The above sketch map shows most of the features covered in this post. Of particular note is the stone row (or stone alignment) which was first discovered by Dr Tom Greeves and Elisabeth Stanbrook on 4th April 2004, with the first survey taking place one week later on 11th April. At that time 6 stones were recorded. Dr Ralph Fyfe has also surveyed the stone row and his joint paper published with Dr Greeves suggests there are a total of 9 stones (minimum). The author has been fortunate enough to have been on the hill on two occasions when Dr Ralph Fyfe was there and is grateful to him for passing on some fabulous snippets of information which are recorded in this post. The author has included a few letterbox stamp impressions alongside the pictures covered in this post as a nod to the popularity of this hill in the late 1980’s and early 1990’s.

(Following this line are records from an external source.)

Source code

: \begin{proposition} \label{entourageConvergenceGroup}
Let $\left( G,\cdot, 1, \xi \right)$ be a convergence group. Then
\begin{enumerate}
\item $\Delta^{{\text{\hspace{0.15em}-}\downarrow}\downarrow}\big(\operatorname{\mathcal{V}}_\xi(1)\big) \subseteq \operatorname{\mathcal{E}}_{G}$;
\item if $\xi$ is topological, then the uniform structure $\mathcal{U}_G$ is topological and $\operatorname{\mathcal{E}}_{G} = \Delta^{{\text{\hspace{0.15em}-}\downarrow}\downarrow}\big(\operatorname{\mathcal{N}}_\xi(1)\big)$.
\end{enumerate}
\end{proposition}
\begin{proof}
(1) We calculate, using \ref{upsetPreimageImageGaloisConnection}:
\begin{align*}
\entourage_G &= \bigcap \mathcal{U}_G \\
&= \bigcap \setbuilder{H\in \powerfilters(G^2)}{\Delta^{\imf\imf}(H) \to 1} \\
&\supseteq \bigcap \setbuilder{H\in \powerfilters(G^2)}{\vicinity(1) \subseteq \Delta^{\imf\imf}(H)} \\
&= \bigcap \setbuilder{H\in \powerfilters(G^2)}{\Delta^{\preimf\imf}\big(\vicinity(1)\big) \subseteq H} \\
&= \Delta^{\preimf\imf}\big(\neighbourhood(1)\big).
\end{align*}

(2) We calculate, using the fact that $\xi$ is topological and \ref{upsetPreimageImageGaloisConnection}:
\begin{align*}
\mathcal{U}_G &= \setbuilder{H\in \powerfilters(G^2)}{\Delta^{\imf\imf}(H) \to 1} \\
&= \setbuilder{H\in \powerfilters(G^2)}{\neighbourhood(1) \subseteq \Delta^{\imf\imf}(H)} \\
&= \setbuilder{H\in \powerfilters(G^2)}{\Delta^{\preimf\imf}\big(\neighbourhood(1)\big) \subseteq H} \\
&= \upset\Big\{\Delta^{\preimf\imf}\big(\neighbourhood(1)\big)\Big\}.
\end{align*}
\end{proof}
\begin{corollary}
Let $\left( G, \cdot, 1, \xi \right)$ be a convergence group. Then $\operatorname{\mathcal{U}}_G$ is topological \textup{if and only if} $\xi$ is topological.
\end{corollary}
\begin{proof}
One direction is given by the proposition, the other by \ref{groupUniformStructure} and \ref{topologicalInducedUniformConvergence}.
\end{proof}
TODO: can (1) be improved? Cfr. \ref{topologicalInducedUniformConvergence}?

Approaching Cut Hill from the south east near Kit Steps on the East Dart. From this angle “the hill” belies that fact that it is Dartmoor’s 3rd (equal) highest peak at 603m (behind High Willhays and Yes Tor – ignoring Hampster Tor as its on the High Willhays ridge).
This stream is called “Cut Hill Water” on modern OS maps but it was known as “Hangman’s Stream to the old moormen. On the north bank lies a tinners’ hut.

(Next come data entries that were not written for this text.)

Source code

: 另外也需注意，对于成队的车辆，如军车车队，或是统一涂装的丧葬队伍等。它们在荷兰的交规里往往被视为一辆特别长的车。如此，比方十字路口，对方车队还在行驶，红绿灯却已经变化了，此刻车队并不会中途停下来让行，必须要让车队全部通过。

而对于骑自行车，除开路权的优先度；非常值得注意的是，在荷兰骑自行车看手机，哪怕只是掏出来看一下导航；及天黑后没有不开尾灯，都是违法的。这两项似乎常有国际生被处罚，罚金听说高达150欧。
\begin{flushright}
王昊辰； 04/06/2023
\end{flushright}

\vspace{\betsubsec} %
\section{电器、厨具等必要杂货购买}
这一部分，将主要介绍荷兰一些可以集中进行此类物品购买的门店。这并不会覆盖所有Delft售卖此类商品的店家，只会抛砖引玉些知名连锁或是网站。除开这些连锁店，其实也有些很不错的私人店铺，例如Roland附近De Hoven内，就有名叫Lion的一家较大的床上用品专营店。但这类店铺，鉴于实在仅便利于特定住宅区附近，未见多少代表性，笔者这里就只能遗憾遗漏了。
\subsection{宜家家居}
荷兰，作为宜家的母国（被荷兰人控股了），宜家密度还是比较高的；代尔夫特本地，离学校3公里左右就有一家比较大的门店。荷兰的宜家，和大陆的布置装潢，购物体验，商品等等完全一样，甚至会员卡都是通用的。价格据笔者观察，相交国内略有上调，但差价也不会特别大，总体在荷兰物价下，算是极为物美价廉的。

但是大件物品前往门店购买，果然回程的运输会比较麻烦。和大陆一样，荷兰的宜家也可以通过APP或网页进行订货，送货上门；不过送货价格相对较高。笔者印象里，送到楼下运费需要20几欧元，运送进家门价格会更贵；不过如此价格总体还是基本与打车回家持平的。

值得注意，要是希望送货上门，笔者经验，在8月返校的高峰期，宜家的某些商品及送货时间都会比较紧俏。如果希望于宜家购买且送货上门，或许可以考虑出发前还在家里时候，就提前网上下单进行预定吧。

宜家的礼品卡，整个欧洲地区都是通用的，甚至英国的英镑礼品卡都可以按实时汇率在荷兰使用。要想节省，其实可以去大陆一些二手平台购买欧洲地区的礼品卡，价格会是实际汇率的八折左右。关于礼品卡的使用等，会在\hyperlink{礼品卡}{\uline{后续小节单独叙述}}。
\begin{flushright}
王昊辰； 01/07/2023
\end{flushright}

Hangman’s Stream and tinners’ hut with a dusting of early Winter snow. The area of the upper East Dart River and its tributaries has extensive and well preserved Medieval or later streamworks, This tinners’ hut is one of 8 in the area associated with these streamworks..
Hangman’s Stream and tinners’ hut in late Autumnal sunshine.
According to the National Monument Record, 2016, Pastscape , (ref SDV359354) the tinners’ hut has internal measurements of 2.7 metres by 4.3 metres and probably dates to pre-1700. Its walls are coursed moorstone blocks and are 0.5 metres wide and 0.7 metres high. It is located at SX60970 82088.
Assumed military detritus (concrete PO Marker), which possibly marked buried communication cables. Located about 100m from the Hangman’s Stream tinners’ hut at SX60914 82161
Hangman’s Stream – splendid isolation
Hangman’s Stream – In certain light conditions the grass in places has a lovely purple hue.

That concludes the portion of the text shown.